* Problem description *
A line belongs in the answer if it contains "view"; copy every such line from the entries below.

Segment Start: Data to process

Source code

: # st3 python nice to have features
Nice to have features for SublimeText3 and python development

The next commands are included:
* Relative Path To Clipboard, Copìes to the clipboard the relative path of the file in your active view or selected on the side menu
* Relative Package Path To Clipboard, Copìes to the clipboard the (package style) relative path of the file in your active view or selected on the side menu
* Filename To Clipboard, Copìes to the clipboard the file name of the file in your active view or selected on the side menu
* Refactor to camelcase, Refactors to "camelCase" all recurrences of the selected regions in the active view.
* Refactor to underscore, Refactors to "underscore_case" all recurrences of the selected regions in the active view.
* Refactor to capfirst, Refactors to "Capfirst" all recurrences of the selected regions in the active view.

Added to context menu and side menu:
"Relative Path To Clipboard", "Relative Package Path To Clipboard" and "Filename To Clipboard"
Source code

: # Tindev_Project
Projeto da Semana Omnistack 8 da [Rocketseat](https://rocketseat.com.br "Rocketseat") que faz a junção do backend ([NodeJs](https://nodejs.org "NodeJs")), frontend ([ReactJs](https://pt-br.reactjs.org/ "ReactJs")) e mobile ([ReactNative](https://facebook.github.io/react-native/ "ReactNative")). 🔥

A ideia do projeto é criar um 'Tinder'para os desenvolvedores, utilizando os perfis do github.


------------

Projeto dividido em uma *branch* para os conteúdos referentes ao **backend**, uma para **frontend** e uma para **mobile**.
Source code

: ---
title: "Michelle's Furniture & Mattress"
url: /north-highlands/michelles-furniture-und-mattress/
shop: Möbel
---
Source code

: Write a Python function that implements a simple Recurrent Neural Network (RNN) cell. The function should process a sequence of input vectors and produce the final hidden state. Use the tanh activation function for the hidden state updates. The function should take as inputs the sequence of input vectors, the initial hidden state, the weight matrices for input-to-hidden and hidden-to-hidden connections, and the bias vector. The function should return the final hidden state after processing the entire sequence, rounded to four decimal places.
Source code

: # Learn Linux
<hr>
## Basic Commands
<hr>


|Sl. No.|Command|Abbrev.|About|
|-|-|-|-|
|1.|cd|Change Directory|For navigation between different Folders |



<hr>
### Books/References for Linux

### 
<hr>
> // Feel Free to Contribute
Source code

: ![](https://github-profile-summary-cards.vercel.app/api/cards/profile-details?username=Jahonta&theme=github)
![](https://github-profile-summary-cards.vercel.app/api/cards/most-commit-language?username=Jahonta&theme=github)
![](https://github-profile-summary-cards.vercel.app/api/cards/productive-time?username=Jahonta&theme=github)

Segment End: Data to process

* Answer section *
* Relative Path To Clipboard, Copìes to the clipboard the relative path of the file in your active view or selected on the side menu
* Relative Package Path To Clipboard, Copìes to the clipboard the (package style) relative path of the file in your active view or selected on the side menu
* Filename To Clipboard, Copìes to the clipboard the file name of the file in your active view or selected on the side menu
* Refactor to camelcase, Refactors to "camelCase" all recurrences of the selected regions in the active view.
* Refactor to underscore, Refactors to "underscore_case" all recurrences of the selected regions in the active view.
* Refactor to capfirst, Refactors to "Capfirst" all recurrences of the selected regions in the active view.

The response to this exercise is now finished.